The second thing is that sign language has its own variations, thanks to us hearing people. PSE stands for Pidgin Signed English, and it’s basically ASL vocabulary, but using the English (spoken language) word order. In other words, if PSE were a language e.g. French, you would speak French words with the English structure. While this may sound ‘correct’ to English-speaking people trying to learn the new language, the French natives would obviously find it wrong. Hence, while many hearing people may find it easier to learn PSE instead of ASL, PSE is not a correct representation of the language that the Deaf community uses.

SEE stands for Signed Exact English, which uses ASL to give the exact representation of the English language. SEE is not as common as the other 2 sign languages, as it’s much more complicated and redundant to use SEE.

The Deaf community uses ASL – the proper and correct form of signed language. However, hearing people oftentimes end up learning PSE, as it’s easier to learn the signs without having to learn the proper syntax and language structure. What’s wrong with this? Let me tell you.

ASL, just like every sign language that has been founded by the Deaf community in every country, is an independent and unique language on its own. It is signed and expressed in a different way to English – thus, it is called ASL and not Signed English. ASL is a representation of the underrepresented culture of the Deaf community.

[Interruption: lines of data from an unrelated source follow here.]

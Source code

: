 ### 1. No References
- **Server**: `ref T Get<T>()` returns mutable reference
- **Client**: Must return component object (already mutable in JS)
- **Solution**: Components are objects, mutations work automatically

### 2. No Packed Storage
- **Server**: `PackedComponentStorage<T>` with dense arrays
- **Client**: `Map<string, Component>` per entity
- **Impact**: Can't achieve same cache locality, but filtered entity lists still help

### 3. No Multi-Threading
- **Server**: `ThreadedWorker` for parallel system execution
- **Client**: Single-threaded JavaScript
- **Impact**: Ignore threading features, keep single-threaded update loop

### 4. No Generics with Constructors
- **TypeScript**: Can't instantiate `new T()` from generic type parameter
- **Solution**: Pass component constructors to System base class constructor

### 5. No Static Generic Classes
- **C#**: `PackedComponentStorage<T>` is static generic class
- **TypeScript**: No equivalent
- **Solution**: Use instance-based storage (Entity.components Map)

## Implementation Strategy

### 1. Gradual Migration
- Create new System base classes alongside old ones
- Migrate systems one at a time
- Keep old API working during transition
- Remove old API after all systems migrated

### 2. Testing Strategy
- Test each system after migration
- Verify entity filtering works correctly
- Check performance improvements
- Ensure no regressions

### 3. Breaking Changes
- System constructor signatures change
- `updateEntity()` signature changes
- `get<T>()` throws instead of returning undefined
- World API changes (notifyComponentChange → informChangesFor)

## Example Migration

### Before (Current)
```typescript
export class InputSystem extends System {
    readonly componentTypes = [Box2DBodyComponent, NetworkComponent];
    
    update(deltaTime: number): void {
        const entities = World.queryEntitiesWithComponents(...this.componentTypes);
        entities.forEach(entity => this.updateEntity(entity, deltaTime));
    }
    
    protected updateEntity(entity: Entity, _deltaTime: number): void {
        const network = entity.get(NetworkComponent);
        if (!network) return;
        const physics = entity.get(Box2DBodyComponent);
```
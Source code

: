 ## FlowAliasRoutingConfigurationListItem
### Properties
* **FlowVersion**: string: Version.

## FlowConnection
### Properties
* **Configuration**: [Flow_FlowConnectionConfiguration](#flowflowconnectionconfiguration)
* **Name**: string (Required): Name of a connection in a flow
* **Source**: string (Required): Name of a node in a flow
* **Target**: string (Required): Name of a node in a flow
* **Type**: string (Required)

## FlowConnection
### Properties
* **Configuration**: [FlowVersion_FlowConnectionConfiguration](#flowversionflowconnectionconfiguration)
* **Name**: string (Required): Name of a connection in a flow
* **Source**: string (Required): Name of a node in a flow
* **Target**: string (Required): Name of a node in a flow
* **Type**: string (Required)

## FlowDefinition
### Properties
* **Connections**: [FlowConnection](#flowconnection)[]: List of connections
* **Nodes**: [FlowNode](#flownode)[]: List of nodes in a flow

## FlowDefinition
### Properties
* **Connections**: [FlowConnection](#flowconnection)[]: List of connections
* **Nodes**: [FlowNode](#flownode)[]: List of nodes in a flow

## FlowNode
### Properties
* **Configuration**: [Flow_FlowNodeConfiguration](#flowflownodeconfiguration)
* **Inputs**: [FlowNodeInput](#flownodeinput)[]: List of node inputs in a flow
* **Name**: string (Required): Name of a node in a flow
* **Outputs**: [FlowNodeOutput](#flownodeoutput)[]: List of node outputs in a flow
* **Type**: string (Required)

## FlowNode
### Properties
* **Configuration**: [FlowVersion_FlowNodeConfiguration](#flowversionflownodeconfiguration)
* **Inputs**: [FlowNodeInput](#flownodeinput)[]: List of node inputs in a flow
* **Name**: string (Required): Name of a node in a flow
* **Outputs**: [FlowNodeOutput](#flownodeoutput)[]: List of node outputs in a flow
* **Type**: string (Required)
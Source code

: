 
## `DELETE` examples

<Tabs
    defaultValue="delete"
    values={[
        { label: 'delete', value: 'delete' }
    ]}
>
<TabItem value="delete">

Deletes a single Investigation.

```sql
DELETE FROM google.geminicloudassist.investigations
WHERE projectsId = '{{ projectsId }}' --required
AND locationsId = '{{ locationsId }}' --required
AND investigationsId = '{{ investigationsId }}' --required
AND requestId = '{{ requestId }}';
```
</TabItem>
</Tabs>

So what happens when we, the hearing people, change it so that it’s “easier” for us to learn the language? We insult the Deaf community, and we diminish the validity of their own language. It would be absolutely wrong if you do this in any other foreign language, so why do we do this with sign language?

The simple answer? Because it’s “easy”. I have done this myself, thinking that it wasn’t that big of a deal, but when I dug into this topic, I realized how wrong I was. If you have ever learned a foreign language, you would know that the syntax and grammar are what make a language its own. You don’t just learn the vocabulary and use the structure of your native language; that’s preposterous.

I don’t yet fully comprehend the moralities of learning ASL and PSE, as a lot of people and even in TV shows (like Switched at Birth) use PSE so hearing people can use simcom (simultaneous communication). This made me believe that the Deaf community is pretty flexible with our use of sign language – which is great. PSE is definitely a great stepping stone to those learning ASL, but whether we should favor it over ASL is something to consider.


All in all, if you want to learn a new language, please try to learn it well. Sign language can be daunting and different, but it’s also beautiful and (so) aesthetic in its own unique way, and it’s the first step to bridging the gap between the hearing and deaf worlds.